Segment Start: INPUT DATA
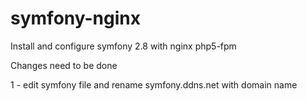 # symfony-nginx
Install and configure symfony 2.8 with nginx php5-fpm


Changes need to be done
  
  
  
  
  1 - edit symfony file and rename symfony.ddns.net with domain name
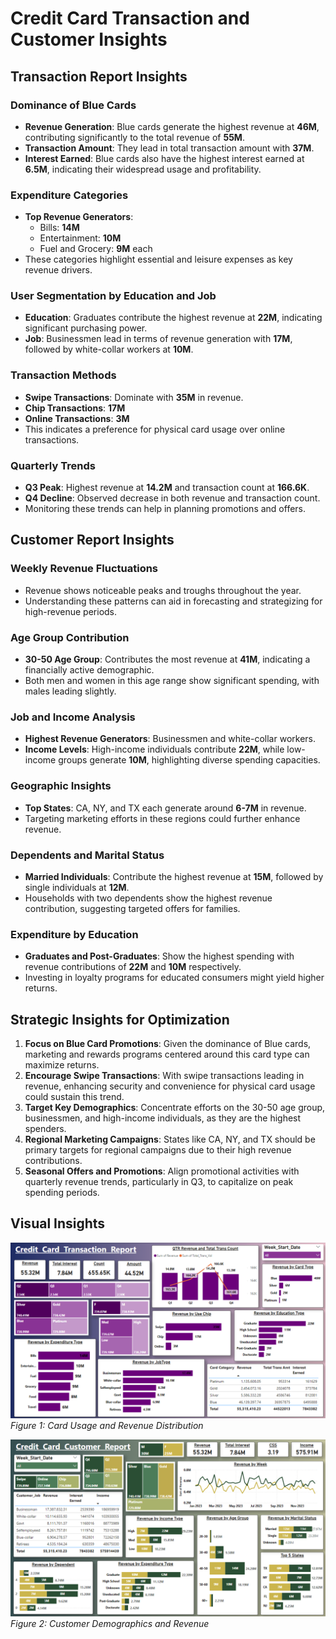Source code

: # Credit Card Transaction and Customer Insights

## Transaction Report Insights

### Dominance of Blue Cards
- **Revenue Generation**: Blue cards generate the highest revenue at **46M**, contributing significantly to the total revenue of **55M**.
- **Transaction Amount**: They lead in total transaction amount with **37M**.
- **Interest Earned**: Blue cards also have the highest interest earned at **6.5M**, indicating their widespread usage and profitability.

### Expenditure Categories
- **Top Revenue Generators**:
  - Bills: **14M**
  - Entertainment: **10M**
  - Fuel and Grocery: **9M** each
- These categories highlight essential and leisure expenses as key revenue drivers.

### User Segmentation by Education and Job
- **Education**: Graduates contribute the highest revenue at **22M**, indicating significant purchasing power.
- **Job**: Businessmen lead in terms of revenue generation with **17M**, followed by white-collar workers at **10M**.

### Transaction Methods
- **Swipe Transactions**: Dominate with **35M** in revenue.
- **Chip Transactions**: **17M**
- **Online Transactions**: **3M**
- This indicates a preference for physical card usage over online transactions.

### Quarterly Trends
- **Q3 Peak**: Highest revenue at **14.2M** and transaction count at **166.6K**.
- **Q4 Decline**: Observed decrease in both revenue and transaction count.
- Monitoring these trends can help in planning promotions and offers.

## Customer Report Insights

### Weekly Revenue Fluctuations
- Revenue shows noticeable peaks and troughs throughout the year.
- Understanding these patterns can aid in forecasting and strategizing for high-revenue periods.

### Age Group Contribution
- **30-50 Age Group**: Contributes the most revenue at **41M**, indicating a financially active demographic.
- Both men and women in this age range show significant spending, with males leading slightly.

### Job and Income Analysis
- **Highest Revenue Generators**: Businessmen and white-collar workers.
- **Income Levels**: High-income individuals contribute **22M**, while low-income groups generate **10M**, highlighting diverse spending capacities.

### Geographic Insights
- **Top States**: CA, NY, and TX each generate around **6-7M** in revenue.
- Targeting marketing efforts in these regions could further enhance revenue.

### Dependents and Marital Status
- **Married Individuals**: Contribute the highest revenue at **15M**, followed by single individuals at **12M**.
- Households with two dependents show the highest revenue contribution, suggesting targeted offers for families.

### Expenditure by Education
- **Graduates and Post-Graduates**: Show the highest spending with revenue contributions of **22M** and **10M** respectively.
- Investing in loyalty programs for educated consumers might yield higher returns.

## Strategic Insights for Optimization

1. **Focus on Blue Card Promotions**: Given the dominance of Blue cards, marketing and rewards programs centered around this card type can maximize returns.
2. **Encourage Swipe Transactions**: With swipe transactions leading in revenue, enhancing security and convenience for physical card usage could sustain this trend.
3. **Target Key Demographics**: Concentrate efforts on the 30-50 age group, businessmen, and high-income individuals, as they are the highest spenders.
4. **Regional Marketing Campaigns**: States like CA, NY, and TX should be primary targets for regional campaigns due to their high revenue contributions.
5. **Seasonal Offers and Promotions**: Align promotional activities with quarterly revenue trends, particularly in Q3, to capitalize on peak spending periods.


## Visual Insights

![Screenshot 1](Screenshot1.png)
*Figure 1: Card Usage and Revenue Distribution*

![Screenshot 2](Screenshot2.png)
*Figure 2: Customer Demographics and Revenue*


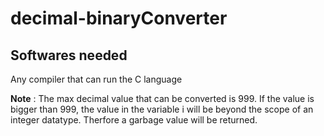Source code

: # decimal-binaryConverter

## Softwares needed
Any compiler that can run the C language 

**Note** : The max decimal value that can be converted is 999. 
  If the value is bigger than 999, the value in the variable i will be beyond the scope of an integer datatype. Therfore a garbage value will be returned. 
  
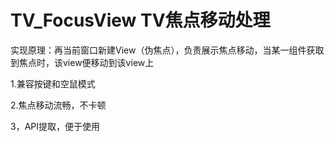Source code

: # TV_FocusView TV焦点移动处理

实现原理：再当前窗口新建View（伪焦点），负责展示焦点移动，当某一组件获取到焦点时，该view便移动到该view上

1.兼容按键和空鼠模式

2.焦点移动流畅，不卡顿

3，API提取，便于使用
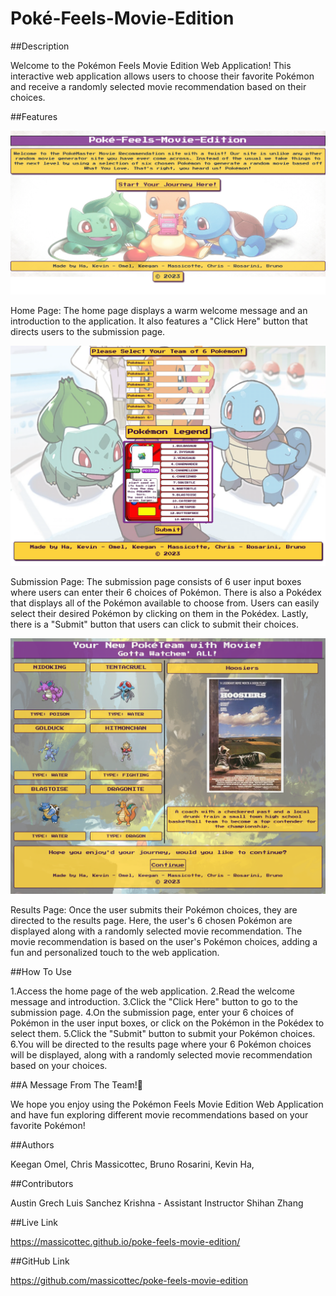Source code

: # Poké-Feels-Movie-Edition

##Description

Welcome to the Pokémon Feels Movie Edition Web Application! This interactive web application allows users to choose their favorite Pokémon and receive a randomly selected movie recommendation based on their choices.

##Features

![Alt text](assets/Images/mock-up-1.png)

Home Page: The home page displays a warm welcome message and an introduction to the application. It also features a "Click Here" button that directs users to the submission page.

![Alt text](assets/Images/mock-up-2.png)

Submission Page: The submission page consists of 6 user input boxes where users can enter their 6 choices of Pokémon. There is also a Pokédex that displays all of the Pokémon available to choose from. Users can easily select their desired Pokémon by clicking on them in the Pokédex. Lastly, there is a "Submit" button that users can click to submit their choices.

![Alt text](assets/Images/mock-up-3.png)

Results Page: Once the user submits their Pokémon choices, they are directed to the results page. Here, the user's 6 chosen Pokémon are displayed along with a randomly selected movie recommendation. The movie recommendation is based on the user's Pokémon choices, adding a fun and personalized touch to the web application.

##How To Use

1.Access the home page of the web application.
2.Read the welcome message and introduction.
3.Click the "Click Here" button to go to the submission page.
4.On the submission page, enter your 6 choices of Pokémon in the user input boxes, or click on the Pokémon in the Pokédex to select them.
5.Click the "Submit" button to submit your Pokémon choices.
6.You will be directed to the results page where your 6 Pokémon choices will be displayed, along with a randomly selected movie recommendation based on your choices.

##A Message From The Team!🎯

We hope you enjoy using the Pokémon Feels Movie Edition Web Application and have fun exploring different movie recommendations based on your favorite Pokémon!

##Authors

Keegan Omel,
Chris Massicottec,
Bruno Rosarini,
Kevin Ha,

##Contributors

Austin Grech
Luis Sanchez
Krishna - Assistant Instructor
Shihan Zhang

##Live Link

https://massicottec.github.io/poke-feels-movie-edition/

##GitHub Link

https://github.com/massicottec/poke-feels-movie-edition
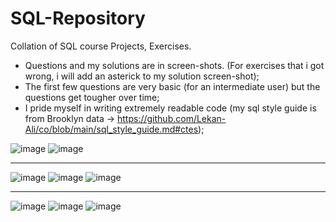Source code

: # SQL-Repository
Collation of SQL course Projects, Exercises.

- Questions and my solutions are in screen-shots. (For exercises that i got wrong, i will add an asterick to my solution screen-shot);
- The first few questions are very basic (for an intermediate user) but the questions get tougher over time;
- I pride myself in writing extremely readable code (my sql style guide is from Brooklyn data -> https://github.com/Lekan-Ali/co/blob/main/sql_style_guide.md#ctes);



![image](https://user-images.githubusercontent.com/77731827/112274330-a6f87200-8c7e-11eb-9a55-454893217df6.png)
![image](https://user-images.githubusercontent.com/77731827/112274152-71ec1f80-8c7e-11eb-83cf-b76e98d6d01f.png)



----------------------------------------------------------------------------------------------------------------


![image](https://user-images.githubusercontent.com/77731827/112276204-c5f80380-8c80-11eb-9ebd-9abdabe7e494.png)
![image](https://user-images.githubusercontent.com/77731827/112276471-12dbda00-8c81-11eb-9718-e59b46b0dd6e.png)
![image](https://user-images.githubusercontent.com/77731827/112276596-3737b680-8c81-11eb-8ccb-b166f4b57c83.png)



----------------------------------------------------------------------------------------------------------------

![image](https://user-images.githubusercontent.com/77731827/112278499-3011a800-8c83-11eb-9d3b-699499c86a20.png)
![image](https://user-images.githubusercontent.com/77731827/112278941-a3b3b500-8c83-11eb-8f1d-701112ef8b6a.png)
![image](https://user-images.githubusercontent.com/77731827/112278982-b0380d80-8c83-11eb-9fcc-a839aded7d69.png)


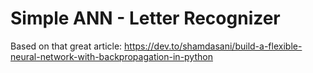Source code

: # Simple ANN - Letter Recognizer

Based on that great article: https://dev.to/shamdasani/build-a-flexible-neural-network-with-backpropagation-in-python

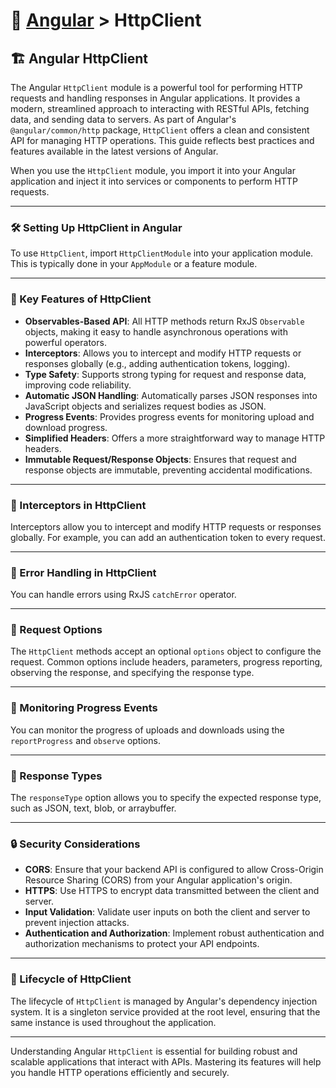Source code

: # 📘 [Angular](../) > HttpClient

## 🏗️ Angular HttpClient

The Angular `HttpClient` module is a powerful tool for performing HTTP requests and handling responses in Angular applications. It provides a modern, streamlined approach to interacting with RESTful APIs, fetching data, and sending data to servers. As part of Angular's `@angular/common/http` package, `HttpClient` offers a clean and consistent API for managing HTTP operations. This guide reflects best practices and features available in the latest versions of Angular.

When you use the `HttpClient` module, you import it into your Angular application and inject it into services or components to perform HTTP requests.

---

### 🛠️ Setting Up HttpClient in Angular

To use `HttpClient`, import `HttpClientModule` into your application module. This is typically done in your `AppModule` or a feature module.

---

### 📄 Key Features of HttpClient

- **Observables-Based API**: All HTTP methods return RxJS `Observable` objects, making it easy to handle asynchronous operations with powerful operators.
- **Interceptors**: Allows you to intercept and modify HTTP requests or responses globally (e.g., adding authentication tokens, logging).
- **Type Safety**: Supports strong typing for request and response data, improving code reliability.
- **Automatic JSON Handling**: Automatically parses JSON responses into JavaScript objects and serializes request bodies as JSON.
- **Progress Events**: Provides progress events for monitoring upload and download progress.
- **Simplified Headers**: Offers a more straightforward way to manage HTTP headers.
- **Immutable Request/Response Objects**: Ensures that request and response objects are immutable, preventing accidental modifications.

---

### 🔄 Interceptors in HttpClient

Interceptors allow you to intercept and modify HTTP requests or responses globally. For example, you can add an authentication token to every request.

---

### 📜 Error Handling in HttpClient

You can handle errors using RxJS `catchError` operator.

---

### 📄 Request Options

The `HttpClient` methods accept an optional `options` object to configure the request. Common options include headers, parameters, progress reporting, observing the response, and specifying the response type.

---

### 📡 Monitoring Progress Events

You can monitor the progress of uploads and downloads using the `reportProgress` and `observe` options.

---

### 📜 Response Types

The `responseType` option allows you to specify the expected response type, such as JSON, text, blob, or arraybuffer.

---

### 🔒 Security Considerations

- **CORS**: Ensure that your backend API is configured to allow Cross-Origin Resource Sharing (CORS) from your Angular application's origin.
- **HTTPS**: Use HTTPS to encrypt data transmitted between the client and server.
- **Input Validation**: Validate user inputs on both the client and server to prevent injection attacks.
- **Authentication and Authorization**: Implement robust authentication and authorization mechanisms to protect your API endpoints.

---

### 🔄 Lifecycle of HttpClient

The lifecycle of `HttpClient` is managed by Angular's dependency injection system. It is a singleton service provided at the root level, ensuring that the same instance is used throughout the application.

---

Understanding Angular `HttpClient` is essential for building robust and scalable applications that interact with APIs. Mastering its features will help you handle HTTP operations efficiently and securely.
Segment End: INPUT DATA
= TASK TO CARRY OUT =
In the entries above, tally the lines that hold the string "poke" and give only the count.

= OUTPUT OF THE TASK =
2